Ideally a mix of seven different vegetables, the number of vegetables can be played with as per what you find in your fridge. Sindhis stick to the number 7 during festivals as it brings good luck. Today on the eve of our new year, Cheti Chand, a delicious kadai of this shall be waiting on the dining table to be polished off. A vegetable that you must always include in your Sat Saagi is the chooka/khatta/sorrel. This is crucial.
A mixed bhaji of seven different vegetables, the version that gets cooked most in our home includes a mix of yam, carrots, string beans, bottle gourd, pumpkin, ladyfinger and a good amount of spinach and khatta.
Oil 4-5 tbsp
Yam 100g, chopped into medium sized cubes
Asafoetida 1 tbsp
Cumin seeds 1 tbsp
Methi seeds 1/4 tsp
Ginger 1 1/2 inch piece
Green chilli 3, de-seeded
Carrots 1 large or 2 small, chopped into medium sized cubes
String beans 100g
Bottle gourd 150g, chopped into medium sized cubes
Pumpkin 100g, chopped into medium sized cubes
Lotus Root 100g, sliced on a diagonal and parboiled
Ladyfinger 100g, optional
Tomatoes 4-5 medium, half grated and half chopped
Spinach 1 cup
Saag 1/2 cup
Turmeric powder 1/2 tsp
Ground coriander 1 tbsp
Red chilli powder 1 tsp
Garam masala 1/4 tsp
- In a thick-bottomed pan, add 4-5 tbsp oil and fry the yam till lightly browned at the edges. Remove this and keep aside.
- In the leftover oil, add the asafoetida, methi and cumin seeds and let it splutter. Add in the ginger and green chilli paste and give it a stir. Add in the chopped carrots, string beans, bottle gourd, lotus root and pumpkin. Stir-fry this for about two minutes. If you’re adding the ladyfinger, fry this separately and keep aside. This must only be added towards the end of the cooking process.
- Add the chopped and grated tomatoes.
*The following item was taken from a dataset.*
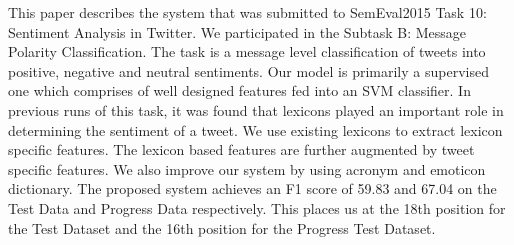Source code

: This paper describes the system that was submitted to SemEval2015 Task 10: Sentiment Analysis in Twitter. We participated in the Subtask B: Message Polarity Classification. The task is a message level classification of tweets into positive, negative and neutral sentiments. Our model is primarily a supervised one which comprises of well designed features fed into an SVM classifier. In previous runs of this task, it was found that lexicons played an important role in determining the sentiment of a tweet. We use existing lexicons to extract lexicon specific features. The lexicon based features are further augmented by tweet specific features. We also improve our system by using acronym and emoticon dictionary. The proposed system achieves an F1 score of 59.83 and 67.04 on the Test Data and Progress Data respectively. This places us at the 18th position for the Test Dataset and the 16th position for the Progress Test Dataset.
Cook and stir occasionally till almost pulpy and broken down well.
- Stir in the masalas and spread the green leaves over the veggies once they have blended well in the tomatoes, before putting a lid on it.
- Mix and check the vegetables every 10 minutes or until done.
In several Sindhi households, colocasia or taro root (kachalu) is also added to the pot, preboiled and fried.